Thorndike believes they also care little about skeptical critics and never fall into the trap of imitating other CEOs. They are mostly very learned and knowledgeable and are familiar with a variety of industries and disciplines, which helps them to use new perspectives and approaches to create value.
b) Humble: Outsider CEOs are very humble and do not have any inclination to hog the limelight. They avoid public talks and live seemingly boring lives. They are also very patient and are ready to wait for long periods for compelling opportunities to arise.
Thorndike says when Outsider CEOs see a great opportunity, they act boldly and decisively.

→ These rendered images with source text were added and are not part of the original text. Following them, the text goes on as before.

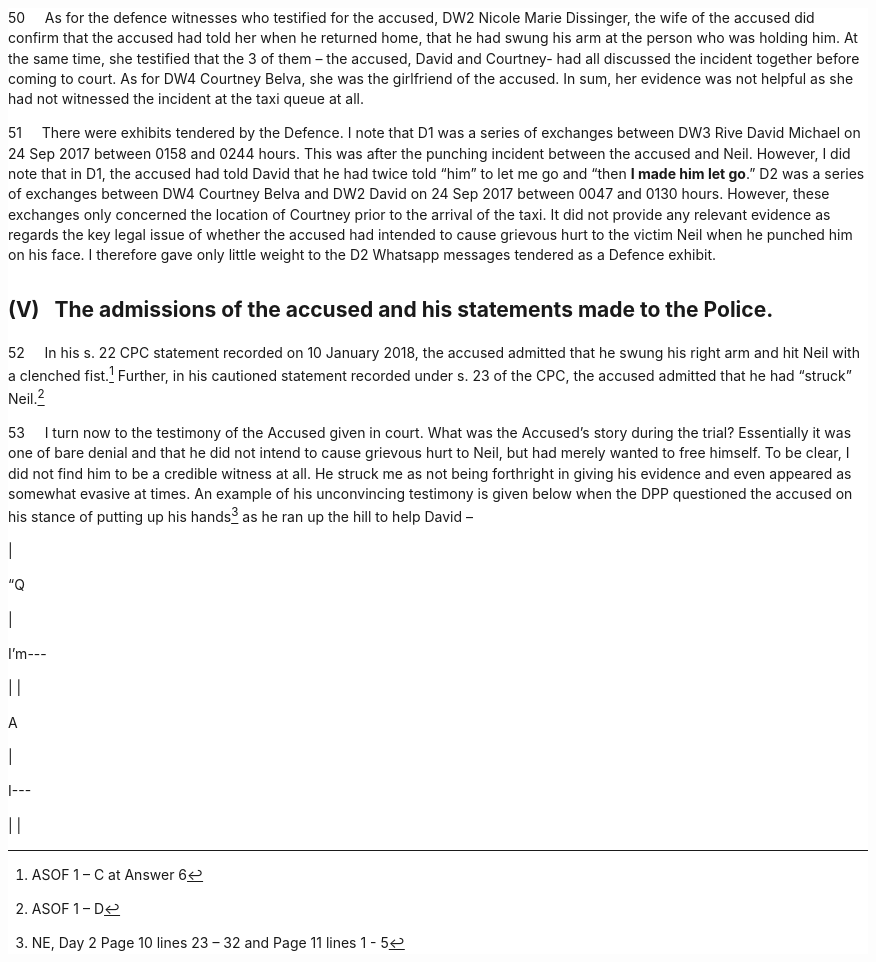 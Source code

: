 50     As for the defence witnesses who testified for the accused, DW2 Nicole Marie Dissinger, the wife of the accused did confirm that the accused had told her when he returned home, that he had swung his arm at the person who was holding him. At the same time, she testified that the 3 of them – the accused, David and Courtney- had all discussed the incident together before coming to court. As for DW4 Courtney Belva, she was the girlfriend of the accused. In sum, her evidence was not helpful as she had not witnessed the incident at the taxi queue at all.

51     There were exhibits tendered by the Defence. I note that D1 was a series of exchanges between DW3 Rive David Michael on 24 Sep 2017 between 0158 and 0244 hours. This was after the punching incident between the accused and Neil. However, I did note that in D1, the accused had told David that he had twice told “him” to let me go and “then **I made him let go**.” D2 was a series of exchanges between DW4 Courtney Belva and DW2 David on 24 Sep 2017 between 0047 and 0130 hours. However, these exchanges only concerned the location of Courtney prior to the arrival of the taxi. It did not provide any relevant evidence as regards the key legal issue of whether the accused had intended to cause grievous hurt to the victim Neil when he punched him on his face. I therefore gave only little weight to the D2 Whatsapp messages tendered as a Defence exhibit.

## (V)   The admissions of the accused and his statements made to the Police.

52     In his s. 22 CPC statement recorded on 10 January 2018, the accused admitted that he swung his right arm and hit Neil with a clenched fist.[^44] Further, in his cautioned statement recorded under s. 23 of the CPC, the accused admitted that he had “struck” Neil.[^45]

53     I turn now to the testimony of the Accused given in court. What was the Accused’s story during the trial? Essentially it was one of bare denial and that he did not intend to cause grievous hurt to Neil, but had merely wanted to free himself. To be clear, I did not find him to be a credible witness at all. He struck me as not being forthright in giving his evidence and even appeared as somewhat evasive at times. An example of his unconvincing testimony is given below when the DPP questioned the accused on his stance of putting up his hands[^46] as he ran up the hill to help David –

>   
| 

“Q

 | 

I’m---

 |
| 

A

 | 

I---

 |
| 


[^1]: See accused’s s. 22 CPC statement, Exhibit ASOF 1 - C, his s. 23 CPC cautioned statement Exhibit ASOF 1 – D and also his EIC where accused stated that “he lunged with his right arm at the victim.”
[^2]: ASOF 1-B.
[^3]: ASOF1-C and ASOF1-D.
[^4]: Prosecution Closing Submissions paragraphs 9 - 16
[^5]: NE, Day 1, page 9: lines 12–18; page 46: lines 29–30; page 61: lines 1–5.
[^6]: NE, Day 1, page 9: lines 26–30.
[^7]: NE, Day 1, page 10: lines 3–5; see also page 25: lines 1–2 (PW2 Kanak: “along the lines of … ‘There was … a lot of Indians. A lot of Indians here tonight.”); page 51: lines 16–18 (PW3 Priya: “not to push him just because it may be like that in your country, that’s not how we behave here or something”); page 61: lines 19–20 (PW4 Reema: “You may be able to queue like this back in your country but you can’t here.”)
[^8]: NE, Day 1, page 51: lines 20, 27.
[^9]: NE, Day 1, pages 61: lines 30–62:8.
[^10]: NE, Day 1, page 24: lines 13–15; page 45: lines22–23; page 45: lines 32–46:2.
[^11]: NE, Day 1, page 62: lines 10–12.
[^12]: NE, Day 1, page 27: lines 19–29.
[^13]: NE, Day 1, page 13: lines 6–13.
[^14]: NE, Day 1, page 13: lines 11–23; page 29: lines 2–5; pages 29: lines 21– 30:4.
[^15]: NE, Day 1, page 14: lines 1–3; pages 14: lines 31– 15:2.
[^16]: NE, Day 1, page 29: lines 7–8; page 30: lines 12–26.
[^17]: NE, Day 1, page 15: lines 6–7.
[^18]: NE, Day 1, page 15: lines 25–31.
[^19]: NE, Day 1, page 16: lines 2–3, 18–21.
[^20]: NE, Day 1, page 16: lines 15–17.
[^21]: NE, Day 3, page lines 6:12.
[^22]: NE, Day 3, pages 6–7.
[^23]: NE, Day 1, page 77: lines 30–78:1.
[^24]: NE, Day 3, page 8: lines 29–31.
[^25]: NE, Day 3, page 11: lines 21–30.
[^26]: NE, Day 1, page 82: lines 22–24.
[^27]: NE, Day 1, page 83: lines 3–7.
[^28]: NE, Day 1, page 83: lines 11–12.
[^29]: NE, Day 1, page 83: lines 12–20.
[^30]: NE, Day 1 page 83:17-18.
[^31]: ASOF 1 – C, the accused’s s. 22 CPC long statement at Answer 6
[^32]: ASOF 1 – D
[^33]: NE, Day 2 Page 22 lines 15 – 19.
[^34]: ASOF 1 – C at Answer 7
[^35]: ASOF 1- B at paragraph 5
[^36]: Defence Closing Submissions at para 41
[^37]: NE, Day 1 Page 17 lines 8 – 32 and Page 18 lines 1 - 10
[^38]: NE, Day 1 Page 13 lines 14 - 23
[^39]: Defence Closing Submissions paragraph 42.
[^40]: Defence Reply Submissions paragraphs 47 -48.
[^41]: Defence Reply Submissions paragraph 47
[^42]: Defence Closing Submissions paragraph 43
[^43]: NE, Day 1, Page 40 lines 5 - 25
[^44]: ASOF 1 – C at Answer 6
[^45]: ASOF 1 – D
[^46]: NE, Day 2 Page 10 lines 23 – 32 and Page 11 lines 1 - 5
[^47]: Defence Closing Submissions at paragraphs 77 - 81
[^48]: NE, Day 1, pp 77:30–78:1.
[^49]: NE, Day 1, p 79:7–10.
[^50]: NE, Day 1, p 81:25–29.
[^51]: NE, Day 1, p 10:28, p 77:13–16; p 77:22–24; ASOF-C at A5.
[^52]: NE, Day 3, p 8:7.
[^53]: NE, Day 1, p 10:9.
[^54]: NE, Day 1, p 11:3–5; p 45:30; p 52:30; p 53:3–4; p 62:10–12.
[^55]: NE, Day 1, p 62:14–16; p 53:1–3.
[^56]: NE, Day 1, p 78:1.
[^57]: NE, Day 1, p 79:10, 18–19; p 80:28–30.
[^58]: NE, Day 3, p 8:29–9:2.
[^59]: NE, Day 2, p 4:12, 20–21.
[^60]: NE, Day 2, p 4:21–23.
[^61]: NE, Day 2, p 5:12–13.
[^62]: NE, Day 2, p 4:23–25.
[^63]: ASOF-C at A11.
[^64]: NE, Day 3, p 9:32.
[^65]: NE, Day 3, p 37:6.
[^66]: NE, Day 3, p 10:2 \[emphasis added\].
[^67]: NE, Day 3, p 36:28–30.
[^68]: NE, Day 3, p 14:14.
[^69]: NE, Day 1, p 78:3–5.
[^70]: NE, Day 3, p 34:18–19.
[^71]: NE, Day 1, p 19:5–7.
[^72]: NE, Day 1, p 10:7–9; p 24:4–11; p 26:12–13; p 51:18–30; p 61:30.
[^73]: NE, Day 1, p 11:3–4; p 24:10–14; p 53:3–5; p 62:10–11.
[^74]: NE, Day 1, page 19: lines 5–6.
[^75]: Defence Closing Submissions at paragraph 77 (a) (i)
[^76]: NE, Day 1, page 24: line 4 \[emphasis added\].
[^77]: NE, Day 1, page 78: lines 5–11.
[^78]: Exhibit D1 \[emphasis added\].
[^79]: NE, Day 1, page 24: lines 10–15; page 45:lines 29–30.
[^80]: NE, Day 2, p 6:13–23.
[^81]: Defence closing Submissions at paragraph 77 (c).
[^82]: NE, Day 1, p 81:19–20.
[^83]: NE, Day 3, p 11:27–30.
[^84]: NE, Day 1, p 88:19.
[^85]: Exhibit D1; see also NE, Day 3, pp 12:30–13:1.
[^86]: NE, Day 1, p 12:21; p 27:19–25; p 53:18; p 62:29–30.
[^87]: NE, Day 1, p 13:6–13.
[^88]: NE, Day 1, p 82:21–24; p 83:4–6.
[^89]: NE, Day 1, p 83:25–32; p 84:12–24.
[^90]: NE, Day 3, p 12:18–23.
[^91]: NE, Day 1, p 54:4–7.
[^92]: _Cf_ NE, Day 2, p 10:15–21.
[^93]: NE, Day 3, p 37:27.
[^94]: NE, Day 1, p 13:16–25; p 29:21–32; p 85:14–18.
[^95]: NE, Day 1, p 42:2–6.
[^96]: NE, Day 1, p 13:11–13.
[^97]: NE, Day 1, p 14:6–13.
[^98]: NE, Day 1, p 83:11–14; p 86:9.
[^99]: NE, Day 1, p 29:2–8; p 30:19–26; see \[30\]–\[33\] above.
[^100]: NE, Day 1, p 17:23–24.
[^101]: NE, Day 1, p 17:12–15.
[^102]: NE, Day 2, p 19:3–6, 15–18.
[^103]: NE, Day 2, 8:18–19.
[^104]: NE, Day 2, 22: 20.
[^105]: NE, Day 2, 21:24–27.
[^106]: NE, Day 1, 81:21.
[^107]: NE, Day 2, 23: 22.
[^108]: Defence Closing Submissions at paragraph 77 (c ).
[^109]: NE, Day 2, p 22:17; p 23:22; p 25:14.
[^110]: NE, Day 2, p 25:9–11.
[^111]: Defence Closing submissions paragraphs 82 – 89.
[^112]: Paragraph 22 of Defence Sentencing Submissions
[^113]: Prosecution Sentencing Submissions paragraphs 13 - 15
[^114]: Prosecution sentencing Submissions paragraphs 24 – 27.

“These geniuses are the Isaac Newtons of business, struck apple-like by enormously powerful ideas that they proceed to execute with maniacal focus and determination. Their situations and circumstances, however, are not remotely similar (nor are the lessons from their careers remotely transferable) to those of the vast majority of business executives,” he says.
(Disclaimer: This article is based on William Thorndike’s The Outsiders: Eight Unconventional CEOs and Their Radically Rational Blueprint for Success
and his presentation at Talks @ Google).